The Political Obsession With Redirecting Private Capital

My new column is up at Forbes, and discusses why politicians, particularly this administration, think they can allocate capital better than the market

The problem is that this top-down override of market capital allocations is almost certain to destroy wealth, because there are at least two problems with it (beyond the obvious liberty and property rights issues).

First, the decisions are being made by, at most, a few hundred government workers.  There is no possible way these workers can ever gather the knowledge and information posessed by millions of private actors making similar investment decisions.  Like monkeys throwing darts, some of the investments will work out, but on average their success rate has to be far lower than the network of individuals in the broader economy.

Second, and probably more important, government decisions-makers have terrible incentives when making these investments.  Seldom, if ever, are government re-allocations of capital made with an expectation of earning a return.  In fact, many of these programs promote themselves explicitly as shifting capital to investments no rational private investor would touch.  These investments are undertaken because they promote some sexy technology, or create jobs among a favored constituency, or even just because they make for a nice bullet point on a politician’s reelection web site.

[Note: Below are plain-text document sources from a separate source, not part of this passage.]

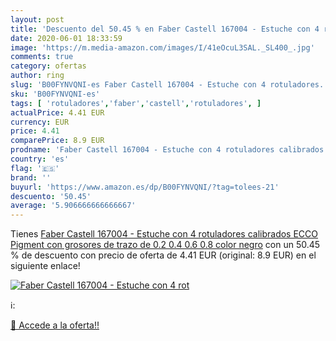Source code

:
 ```yaml
---
layout: post
title: 'Descuento del 50.45 % en Faber Castell 167004 - Estuche con 4 rot'
date: 2020-06-01 18:33:59
image: 'https://m.media-amazon.com/images/I/41eOcuL3SAL._SL400_.jpg'
comments: true
category: ofertas
author: ring
slug: 'B00FYNVQNI-es Faber Castell 167004 - Estuche con 4 rotuladores...'
sku: 'B00FYNVQNI-es'
tags: [ 'rotuladores','faber','castell','rotuladores', ]
actualPrice: 4.41 EUR
currency: EUR
price: 4.41
comparePrice: 8.9 EUR
prodname: 'Faber Castell 167004 - Estuche con 4 rotuladores calibrados ECCO Pigment con grosores de trazo de 0.2  0.4  0.6  0.8  color negro'
country: 'es'
flag: '🇪🇸'
brand: ''
buyurl: 'https://www.amazon.es/dp/B00FYNVQNI/?tag=tolees-21'
descuento: '50.45'
average: '5.906666666666667'
---
```


Tienes [Faber Castell 167004 - Estuche con 4 rotuladores calibrados ECCO Pigment con grosores de trazo de 0.2  0.4  0.6  0.8  color negro](https://www.amazon.es/dp/B00FYNVQNI/?tag=tolees-21) con un 50.45 % de descuento con precio de oferta de 4.41 EUR (original: 8.9 EUR) en el siguiente enlace!

[![Faber Castell 167004 - Estuche con 4 rot](https://m.media-amazon.com/images/I/41eOcuL3SAL._SL400_.jpg)](https://www.amazon.es/dp/B00FYNVQNI/?tag=tolees-21)

ℹ️:


[🛒 Accede a la oferta!!](https://www.amazon.es/dp/B00FYNVQNI/?tag=tolees-21)
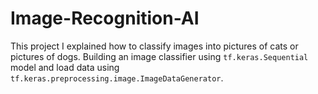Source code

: # Image-Recognition-AI
This project I explained how to classify images into pictures of cats or pictures of dogs. Building an image classifier using ```tf.keras.Sequential``` model and load data using ```tf.keras.preprocessing.image.ImageDataGenerator```.
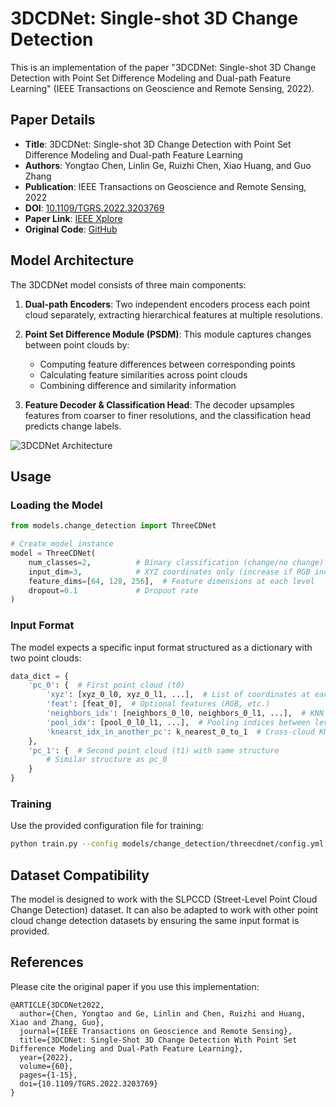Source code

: # 3DCDNet: Single-shot 3D Change Detection

This is an implementation of the paper "3DCDNet: Single-shot 3D Change Detection with Point Set Difference Modeling and Dual-path Feature Learning" (IEEE Transactions on Geoscience and Remote Sensing, 2022).

## Paper Details

- **Title**: 3DCDNet: Single-shot 3D Change Detection with Point Set Difference Modeling and Dual-path Feature Learning
- **Authors**: Yongtao Chen, Linlin Ge, Ruizhi Chen, Xiao Huang, and Guo Zhang
- **Publication**: IEEE Transactions on Geoscience and Remote Sensing, 2022
- **DOI**: [10.1109/TGRS.2022.3203769](https://doi.org/10.1109/TGRS.2022.3203769)
- **Paper Link**: [IEEE Xplore](https://ieeexplore.ieee.org/document/9879908)
- **Original Code**: [GitHub](https://github.com/PointCloudYC/3DCDNet)

## Model Architecture

The 3DCDNet model consists of three main components:

1. **Dual-path Encoders**: Two independent encoders process each point cloud separately, extracting hierarchical features at multiple resolutions.

2. **Point Set Difference Module (PSDM)**: This module captures changes between point clouds by:
   - Computing feature differences between corresponding points
   - Calculating feature similarities across point clouds
   - Combining difference and similarity information

3. **Feature Decoder & Classification Head**: The decoder upsamples features from coarser to finer resolutions, and the classification head predicts change labels.

![3DCDNet Architecture](https://github.com/PointCloudYC/3DCDNet/raw/main/images/architecture.jpg)

## Usage

### Loading the Model

```python
from models.change_detection import ThreeCDNet

# Create model instance
model = ThreeCDNet(
    num_classes=2,          # Binary classification (change/no change)
    input_dim=3,            # XYZ coordinates only (increase if RGB included)
    feature_dims=[64, 128, 256],  # Feature dimensions at each level
    dropout=0.1             # Dropout rate
)
```

### Input Format

The model expects a specific input format structured as a dictionary with two point clouds:

```python
data_dict = {
    'pc_0': {  # First point cloud (t0)
        'xyz': [xyz_0_l0, xyz_0_l1, ...],  # List of coordinates at each level
        'feat': [feat_0],  # Optional features (RGB, etc.)
        'neighbors_idx': [neighbors_0_l0, neighbors_0_l1, ...],  # KNN indices
        'pool_idx': [pool_0_l0_l1, ...],  # Pooling indices between levels
        'knearst_idx_in_another_pc': k_nearest_0_to_1  # Cross-cloud KNN indices
    },
    'pc_1': {  # Second point cloud (t1) with same structure
        # Similar structure as pc_0
    }
}
```

### Training

Use the provided configuration file for training:

```bash
python train.py --config models/change_detection/threecdnet/config.yml
```

## Dataset Compatibility

The model is designed to work with the SLPCCD (Street-Level Point Cloud Change Detection) dataset. It can also be adapted to work with other point cloud change detection datasets by ensuring the same input format is provided.

## References

Please cite the original paper if you use this implementation:

```
@ARTICLE{3DCDNet2022,
  author={Chen, Yongtao and Ge, Linlin and Chen, Ruizhi and Huang, Xiao and Zhang, Guo},
  journal={IEEE Transactions on Geoscience and Remote Sensing}, 
  title={3DCDNet: Single-Shot 3D Change Detection With Point Set Difference Modeling and Dual-Path Feature Learning}, 
  year={2022},
  volume={60},
  pages={1-15},
  doi={10.1109/TGRS.2022.3203769}
}
``` 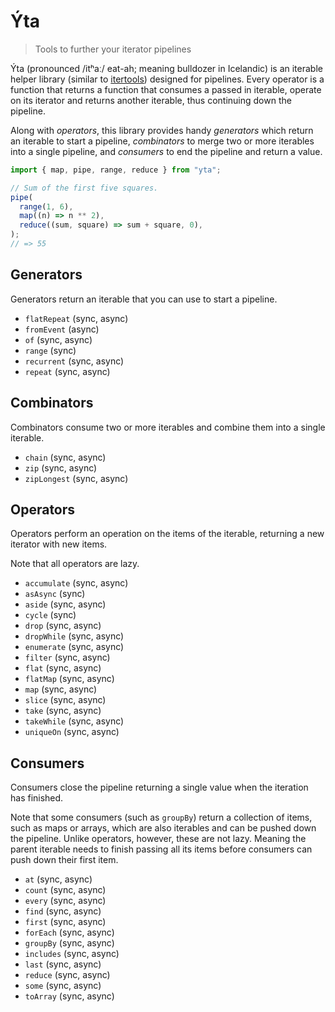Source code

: # Ýta

> Tools to further your iterator pipelines

Ýta (pronounced /itʰaː/ eat-ah; meaning bulldozer in Icelandic) is an
iterable helper library (similar to [itertools][npm/itertools])
designed for pipelines. Every operator is a function that returns a
function that consumes a passed in iterable, operate on its iterator
and returns another iterable, thus continuing down the pipeline.

Along with *operators*, this library provides handy *generators* which
return an iterable to start a pipeline, *combinators* to merge two or
more iterables into a single pipeline, and *consumers* to end the
pipeline and return a value.

```js
import { map, pipe, range, reduce } from "yta";

// Sum of the first five squares.
pipe(
  range(1, 6),
  map((n) => n ** 2),
  reduce((sum, square) => sum + square, 0),
);
// => 55
```

## Generators

Generators return an iterable that you can use to start a pipeline.

* `flatRepeat` (sync, async)
* `fromEvent` (async)
* `of` (sync, async)
* `range` (sync)
* `recurrent` (sync, async)
* `repeat` (sync, async)

## Combinators

Combinators consume two or more iterables and combine them into a
single iterable.

* `chain` (sync, async)
* `zip` (sync, async)
* `zipLongest` (sync, async)

## Operators

Operators perform an operation on the items of the iterable, returning
a new iterator with new items.

Note that all operators are lazy.

* `accumulate` (sync, async)
* `asAsync` (sync)
* `aside` (sync, async)
* `cycle` (sync)
* `drop` (sync, async)
* `dropWhile` (sync, async)
* `enumerate` (sync, async)
* `filter` (sync, async)
* `flat` (sync, async)
* `flatMap` (sync, async)
* `map` (sync, async)
* `slice` (sync, async)
* `take` (sync, async)
* `takeWhile` (sync, async)
* `uniqueOn` (sync, async)

## Consumers

Consumers close the pipeline returning a single value when the
iteration has finished.

Note that some consumers (such as `groupBy`) return a collection of
items, such as maps or arrays, which are also iterables and can be
pushed down the pipeline. Unlike operators, however, these are not
lazy. Meaning the parent iterable needs to finish passing all its
items before consumers can push down their first item.

* `at` (sync, async)
* `count` (sync, async)
* `every` (sync, async)
* `find` (sync, async)
* `first` (sync, async)
* `forEach` (sync, async)
* `groupBy` (sync, async)
* `includes` (sync, async)
* `last` (sync, async)
* `reduce` (sync, async)
* `some` (sync, async)
* `toArray` (sync, async)

[npm/itertools]: https://www.npmjs.com/package/itertools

Obama’s investment of taxpayer money into Solyndra is a great example.  It is clear little due diligence was completed before the loan guarantees to Solyndra were rushed out the door in 2009 in time to meet Energy Secretary Steven Chu’s artificial target date for the first loan of Obama’s green jobs program.  A good, well-timed sound bite on the evening news was more important that the actual details of the investment.

But, in fact, little due dilligence should have been necessary. ....

  • Ted Rado

    Why should anyone be surprised when the government screws something up? They do so almost without exception (hosing, bailouts, renewable energy, etc. ad infinitum).

    The surprising thing is that, after the USSR experience, there are still many who feel that the USG should run everything. What kind of funny cigarets are they smoking?

  • JS

    I think the biggest issue is that there is no way a government agency can really anticipate the buying habits of 300 million people. Whereas people who have private capital, target specific areas for a rate of return on their investment. As noted, the government doesn't ever have to make any money.

  • Arthur Felter

    "Let’s assume that the President’s rightful job was to be venture-capitalist-in-chief. Can you name a single past or current President you would want in that job? Would Barack Obama be in, say, your top 10 million choices for that job?"

    Well, by default he ends up in the top 6 billion, but not by choice.

  • Mark

    What I have pointed out is that the best argument for essentially the free market allocation of capital (and all other resources) is the long neglected idea of "consumer surplus". In a free market, the actors that value a commodity the most will bid the highest price for it. Conceivably, they will also create the highest level of return.

    In an equilibrium, the price of a commodity will settle at a value much less than what the highest bidders would have paid. THis means that many individuals will get more value than the price. This increased level of welfare, "consumer surplus", is maximized by a free market.

    But, with government allocation this is not the case. Then, the allocation of resources is determined by political issues. People with connections or special grievances are put to the front of the line for allocation. Pet projects and outright bribery are more important than the societal returns from allocation.

    This is why planned societies fail. The government may have employed the best experts that had perfect information, but then the government did what governments do.

  • rxc

    It is a sort of religious belief among the planners that the people want to do/buy/save the right thing, but are "prevented" from doing so by the evil marketers and advertisers who confuse them with bad messages. This leads to the theory that with enough education, the people can do the right thing. When the people are bombarded with education, but continue to do the wrong things, then the planners decide to give them a "nudge", either with fiscal carrots or sticks, or by making the bad stuff immoral/fattening/sound like it causes cancer. When the nudges do not work, then regulations get passed limiting the amount of terrible substances the people can consume. This doesn't work, so new laws are passed, then constitutional amendments. None work, because people like to do what people like to do, which is often not in accord with the desires of the planners. People are so damn irrational!

    Eventually we end up with leaders who are willing and able to make the trains run on time...

  • John Cheek

    That sound bite cost $500+ million!!

  • perlhaqr

    Because they're arrogant fucking cunts on a power trip?

  • a_random_guy

    "Does the USA needs to do some infrastructure work?"

    But they mean well. Don't good intentions count for something?

  • a_random_guy

    Huh? That was really weird - that quote is not what I marked and copied. Heck, it doesn't even appear on this page, as far as I can tell...

    Let's try again:

    "Because they're arrogant fucking cunts on a power trip?"

    But they mean well. Don't good intentions count for something?

  • Smock Puppet, Solar Panel Installer for Fools

    >>> But they mean well. Don’t good intentions count for something?

    Let's see... 1, 2, 3, 4, 5...

    Yep, it does count for something.... About one half of one BILLION dollars siphoned out of your pocket, my pocket, and a lot of other pockets into certain other pockets.

    "I either want less corruption, or more chances to participate in it."